* **Task to complete**
All of the data is to be printed exactly, though the images must be left off.

Stored data:
•••

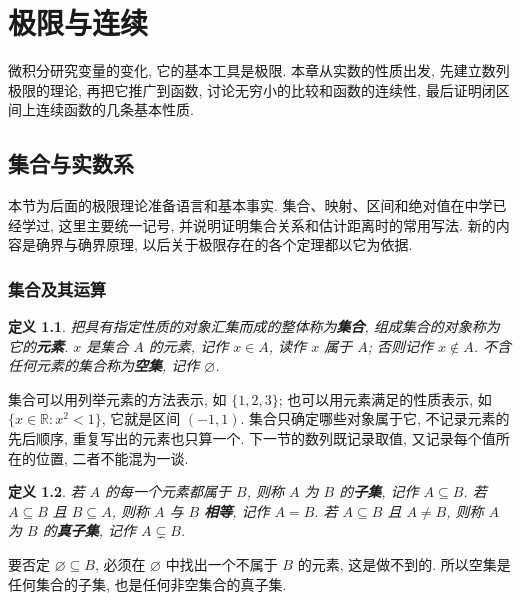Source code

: \documentclass[UTF8,openany]{ctexbook}
\theoremstyle{chinesetextbook}
\newtheorem{definition}{定义}[section]
\begin{document}
\tableofcontents
\clearpage
\chapter{极限与连续}
微积分研究变量的变化, 它的基本工具是极限. 本章从实数的性质出发, 先建立数列极限的理论, 再把它推广到函数, 讨论无穷小的比较和函数的连续性, 最后证明闭区间上连续函数的几条基本性质.
\section{集合与实数系}
本节为后面的极限理论准备语言和基本事实. 集合、映射、区间和绝对值在中学已经学过, 这里主要统一记号, 并说明证明集合关系和估计距离时的常用写法. 新的内容是确界与确界原理, 以后关于极限存在的各个定理都以它为依据.
\subsection{集合及其运算}
\begin{definition}
把具有指定性质的对象汇集而成的整体称为\textbf{集合}, 组成集合的对象称为它的\textbf{元素}. $x$ 是集合 $A$ 的元素, 记作 $x\in A$, 读作 $x$ 属于 $A$; 否则记作 $x\notin A$. 不含任何元素的集合称为\textbf{空集}, 记作 $\varnothing$.
\end{definition}
集合可以用列举元素的方法表示, 如 $\{1,2,3\}$; 也可以用元素满足的性质表示, 如 $\{x\in\mathbb R:x^2<1\}$, 它就是区间 $(-1,1)$. 集合只确定哪些对象属于它, 不记录元素的先后顺序, 重复写出的元素也只算一个. 下一节的数列既记录取值, 又记录每个值所在的位置, 二者不能混为一谈.
\begin{definition}
若 $A$ 的每一个元素都属于 $B$, 则称 $A$ 为 $B$ 的\textbf{子集}, 记作 $A\subseteq B$. 若 $A\subseteq B$ 且 $B\subseteq A$, 则称 $A$ 与 $B$ \textbf{相等}, 记作 $A=B$. 若 $A\subseteq B$ 且 $A\ne B$, 则称 $A$ 为 $B$ 的\textbf{真子集}, 记作 $A\subsetneq B$.
\end{definition}
要否定 $\varnothing\subseteq B$, 必须在 $\varnothing$ 中找出一个不属于 $B$ 的元素, 这是做不到的. 所以空集是任何集合的子集, 也是任何非空集合的真子集.
\end{document}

•••

* **Task response**
Source code

: \documentclass[UTF8,openany]{ctexbook}
\theoremstyle{chinesetextbook}
\newtheorem{definition}{定义}[section]
\begin{document}
\tableofcontents
\clearpage
\chapter{极限与连续}
微积分研究变量的变化, 它的基本工具是极限. 本章从实数的性质出发, 先建立数列极限的理论, 再把它推广到函数, 讨论无穷小的比较和函数的连续性, 最后证明闭区间上连续函数的几条基本性质.
\section{集合与实数系}
本节为后面的极限理论准备语言和基本事实. 集合、映射、区间和绝对值在中学已经学过, 这里主要统一记号, 并说明证明集合关系和估计距离时的常用写法. 新的内容是确界与确界原理, 以后关于极限存在的各个定理都以它为依据.
\subsection{集合及其运算}
\begin{definition}
把具有指定性质的对象汇集而成的整体称为\textbf{集合}, 组成集合的对象称为它的\textbf{元素}. $x$ 是集合 $A$ 的元素, 记作 $x\in A$, 读作 $x$ 属于 $A$; 否则记作 $x\notin A$. 不含任何元素的集合称为\textbf{空集}, 记作 $\varnothing$.
\end{definition}
集合可以用列举元素的方法表示, 如 $\{1,2,3\}$; 也可以用元素满足的性质表示, 如 $\{x\in\mathbb R:x^2<1\}$, 它就是区间 $(-1,1)$. 集合只确定哪些对象属于它, 不记录元素的先后顺序, 重复写出的元素也只算一个. 下一节的数列既记录取值, 又记录每个值所在的位置, 二者不能混为一谈.
\begin{definition}
若 $A$ 的每一个元素都属于 $B$, 则称 $A$ 为 $B$ 的\textbf{子集}, 记作 $A\subseteq B$. 若 $A\subseteq B$ 且 $B\subseteq A$, 则称 $A$ 与 $B$ \textbf{相等}, 记作 $A=B$. 若 $A\subseteq B$ 且 $A\ne B$, 则称 $A$ 为 $B$ 的\textbf{真子集}, 记作 $A\subsetneq B$.
\end{definition}
要否定 $\varnothing\subseteq B$, 必须在 $\varnothing$ 中找出一个不属于 $B$ 的元素, 这是做不到的. 所以空集是任何集合的子集, 也是任何非空集合的真子集.
\end{document}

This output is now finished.